Soon, Sugar Hill hopes to begin development of its downtown streetscape along West Broad Street from Peachtree Industrial Boulevard to Ga. Highway 20. The crowning jewel of the 3/4-mile stretch will be the 36,000-square-foot city hall on the corner of West Broad and Temple streets.
Inspired by downtown Suwanee, Duluth and Buford, Sugar Hill's seven-member Downtown Development Authority is anxiously nearing its first shovel turn after seven years of strategizing.
"I wouldn't be on this committee if I didn't think it would happen," said Development Authority Chairwoman Dawn P. Gober, a 53-year-old lifetime resident of Sugar Hill. "We really have a feeling that now it's finally going to happen."

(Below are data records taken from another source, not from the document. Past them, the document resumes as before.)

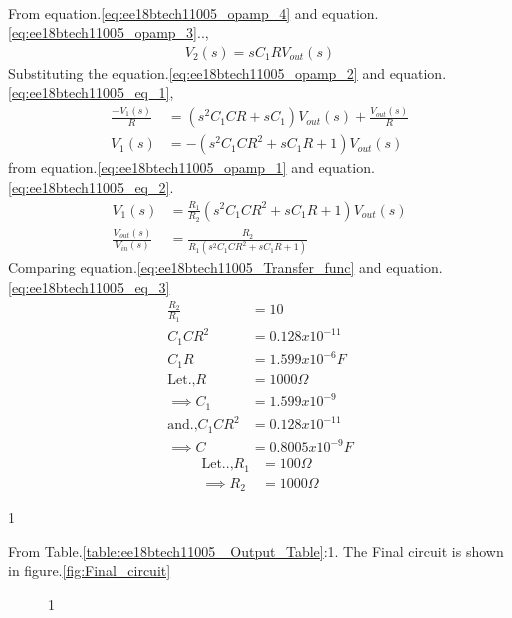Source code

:\begin{enumerate}[label=\arabic*.,ref=\theenumi]
\begin{align}
\end{align}
From equation.\ref{eq:ee18btech11005_opamp_4} and equation. \ref{eq:ee18btech11005_opamp_3}..,
\begin{align}
    V_2(s) = sC_1RV_{out}(s) \label{eq:ee18btech11005_eq_1}
\end{align}
Substituting the equation.\ref{eq:ee18btech11005_opamp_2} and equation.\ref{eq:ee18btech11005_eq_1},
\begin{align}
    \frac{-V_1(s)}{R} &= (s^2C_1CR + sC_1)V_{out}(s) +\frac{V_{out}(s)}{R}\\
    V_1(s) &= -(s^2C_1CR^2+sC_1R+1)V_{out}(s)\label{eq:ee18btech11005_eq_2}
\end{align}
from equation.\ref{eq:ee18btech11005_opamp_1} and equation.\ref{eq:ee18btech11005_eq_2}.
\begin{align}
     V_1(s) &= \frac{R_1}{R_2}(s^2C_1CR^2+sC_1R+1)V_{out}(s)\\
    \frac{V_{out}(s)}{V_{in}(s)} &= \frac{R_2}{R_1(s^2C_1CR^2+sC_1R+1)} \label{eq:ee18btech11005_eq_3}
\end{align}
Comparing equation.\ref{eq:ee18btech11005_Transfer_func} and equation.\ref{eq:ee18btech11005_eq_3}
\begin{align}
    \frac{R_2}{R_1} &= 10 \\
    C_1CR^2 &= 0.128x10^{-11} \\
    C_1R &= 1.599x10^{-6} F\\
\text{Let.,} R &= 1000 \Omega\\
\implies C_1 &= 1.599x10^{-9} \\
 \text{and.,} C_1CR^2 &= 0.128x10^{-11} \\
 \implies C &= 0.8005x10^{-9} F
\end{align}
\begin{align}
\text{Let..,} R_1 &= 100\Omega\\
\implies R_2 &= 1000\Omega
\end{align}
\begin{table}[!ht]
\centering

\caption{1}
\label{table:ee18btech11005_ Output_Table}
\end{table}
From Table.\ref{table:ee18btech11005_ Output_Table}:1. The Final circuit is shown in figure.\ref{fig:Final_circuit}
\begin{figure}[!hbt]
	\begin{center}
			\resizebox{\columnwidth}{!}{}
	\end{center}
\caption{1}

\end{figure}
\end{enumerate}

Gober and other authority members were at Wednesday's first of three public opportunities to participate in design of the streetscape and the approximately $8 million turn-of-the-century-style hall. Residents had the chance to give input for the three-story hall and surrounding grounds on Friday at a booth at the city's annual Sparks in the Park fireworks show at E.E. Robinson Park. Another chance is planned for early fall.
Expected to be funded from SPLOST, the city hopes late this year to begin the streetscape of sidewalks and street lamps, and by mid-2010 to start the city hall. Ultimately, the master plan is expected to feature shops, multi-story mixed- use buildings and residential-retail, as well as a detention-retention pond and potentially senior living.

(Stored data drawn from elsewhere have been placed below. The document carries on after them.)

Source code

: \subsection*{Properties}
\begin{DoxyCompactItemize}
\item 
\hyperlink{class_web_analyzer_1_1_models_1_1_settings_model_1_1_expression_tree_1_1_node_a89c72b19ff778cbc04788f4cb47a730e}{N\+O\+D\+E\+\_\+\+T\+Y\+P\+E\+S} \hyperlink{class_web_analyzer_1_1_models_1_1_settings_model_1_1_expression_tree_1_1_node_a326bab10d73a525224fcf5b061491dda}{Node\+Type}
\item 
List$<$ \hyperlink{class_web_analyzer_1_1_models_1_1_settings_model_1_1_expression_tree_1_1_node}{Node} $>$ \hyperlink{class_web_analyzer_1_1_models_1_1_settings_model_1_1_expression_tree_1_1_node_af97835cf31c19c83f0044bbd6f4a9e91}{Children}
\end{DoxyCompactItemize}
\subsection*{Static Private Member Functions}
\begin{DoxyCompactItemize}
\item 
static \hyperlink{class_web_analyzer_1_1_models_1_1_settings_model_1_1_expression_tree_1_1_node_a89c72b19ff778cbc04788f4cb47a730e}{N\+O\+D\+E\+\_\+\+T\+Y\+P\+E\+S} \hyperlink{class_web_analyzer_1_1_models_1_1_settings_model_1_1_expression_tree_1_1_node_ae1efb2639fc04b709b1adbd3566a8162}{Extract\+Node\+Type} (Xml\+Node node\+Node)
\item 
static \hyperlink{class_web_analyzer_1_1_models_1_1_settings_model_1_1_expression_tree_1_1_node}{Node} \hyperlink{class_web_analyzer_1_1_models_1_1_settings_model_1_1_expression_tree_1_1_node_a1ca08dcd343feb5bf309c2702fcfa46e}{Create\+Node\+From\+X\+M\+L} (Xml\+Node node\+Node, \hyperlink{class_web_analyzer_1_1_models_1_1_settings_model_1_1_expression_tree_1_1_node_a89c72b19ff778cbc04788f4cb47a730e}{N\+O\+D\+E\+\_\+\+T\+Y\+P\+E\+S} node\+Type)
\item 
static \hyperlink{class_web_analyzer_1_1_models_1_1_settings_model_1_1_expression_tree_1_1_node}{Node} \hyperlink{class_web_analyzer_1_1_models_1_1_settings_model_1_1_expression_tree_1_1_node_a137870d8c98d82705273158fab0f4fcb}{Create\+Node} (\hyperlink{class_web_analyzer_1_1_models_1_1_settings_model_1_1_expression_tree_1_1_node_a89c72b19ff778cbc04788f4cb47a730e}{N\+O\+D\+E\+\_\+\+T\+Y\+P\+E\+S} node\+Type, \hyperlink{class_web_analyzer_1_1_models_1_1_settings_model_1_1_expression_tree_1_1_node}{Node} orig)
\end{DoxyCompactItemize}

Everything's up for discussion, even whether the city hall will be on the northeast corner or in the middle of the intersection, amid a traffic circle or city square.
The existing, smaller city hall at the other end of West Broad, near Level Creek Road, could become a police department, Sugar Hill Community Relations Director Don Kelemen speculated.

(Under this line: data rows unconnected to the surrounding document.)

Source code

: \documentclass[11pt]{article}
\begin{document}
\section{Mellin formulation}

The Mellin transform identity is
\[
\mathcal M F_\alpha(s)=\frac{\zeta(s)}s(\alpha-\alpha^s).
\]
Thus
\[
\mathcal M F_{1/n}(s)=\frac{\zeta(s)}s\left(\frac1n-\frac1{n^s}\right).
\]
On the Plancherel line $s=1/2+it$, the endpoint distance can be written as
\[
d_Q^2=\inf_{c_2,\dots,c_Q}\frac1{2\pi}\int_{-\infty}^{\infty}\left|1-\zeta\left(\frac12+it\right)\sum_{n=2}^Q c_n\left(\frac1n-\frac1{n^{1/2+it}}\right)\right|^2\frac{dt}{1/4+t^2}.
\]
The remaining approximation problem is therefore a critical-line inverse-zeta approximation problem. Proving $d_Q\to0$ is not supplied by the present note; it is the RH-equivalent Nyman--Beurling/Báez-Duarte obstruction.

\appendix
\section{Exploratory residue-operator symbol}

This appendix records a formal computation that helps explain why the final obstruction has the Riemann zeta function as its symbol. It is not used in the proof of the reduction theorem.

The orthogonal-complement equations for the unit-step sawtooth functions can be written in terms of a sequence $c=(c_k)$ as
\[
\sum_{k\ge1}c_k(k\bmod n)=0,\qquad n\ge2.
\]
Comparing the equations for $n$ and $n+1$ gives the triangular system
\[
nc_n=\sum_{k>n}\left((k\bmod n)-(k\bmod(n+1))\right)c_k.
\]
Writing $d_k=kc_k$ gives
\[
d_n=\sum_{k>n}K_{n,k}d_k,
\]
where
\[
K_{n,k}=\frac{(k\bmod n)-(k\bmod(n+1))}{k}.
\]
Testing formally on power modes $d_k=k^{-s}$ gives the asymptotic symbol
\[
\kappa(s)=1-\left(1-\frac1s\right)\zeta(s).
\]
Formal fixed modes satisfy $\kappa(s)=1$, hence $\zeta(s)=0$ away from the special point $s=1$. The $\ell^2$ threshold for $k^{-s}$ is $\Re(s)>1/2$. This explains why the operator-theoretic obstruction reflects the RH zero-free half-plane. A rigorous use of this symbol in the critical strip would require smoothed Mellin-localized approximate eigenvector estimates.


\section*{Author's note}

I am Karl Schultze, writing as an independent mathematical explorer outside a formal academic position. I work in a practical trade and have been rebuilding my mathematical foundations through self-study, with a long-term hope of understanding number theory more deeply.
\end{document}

Officials of Gwinnett's fourth-largest city hope the streetscape will lure developers to build out the balance of the downtown district.
"We're hoping this becomes fertile ground and attractive to a developer," Kelemen said. "What we're doing will greatly increase value and be a developer's dream."
Though few residents came Wednesday to view designs, a few developers dropped by to see what potentially will be 40,000 to 50,000 square feet of mixed-use space, City Councilman Nick Thompson said.
The development authority's council liaison, Thompson noted that these are tough economic times to entice developers. Yet he remains confident some will get involved once the street takes shape.
"At the end of the day, it's going to take private dollars," he said. "It's the worst time in the world (economically), though, to be trying to fund development.
"We have a lot of infrastructure in place, but it's tough right now to bring something out of the ground."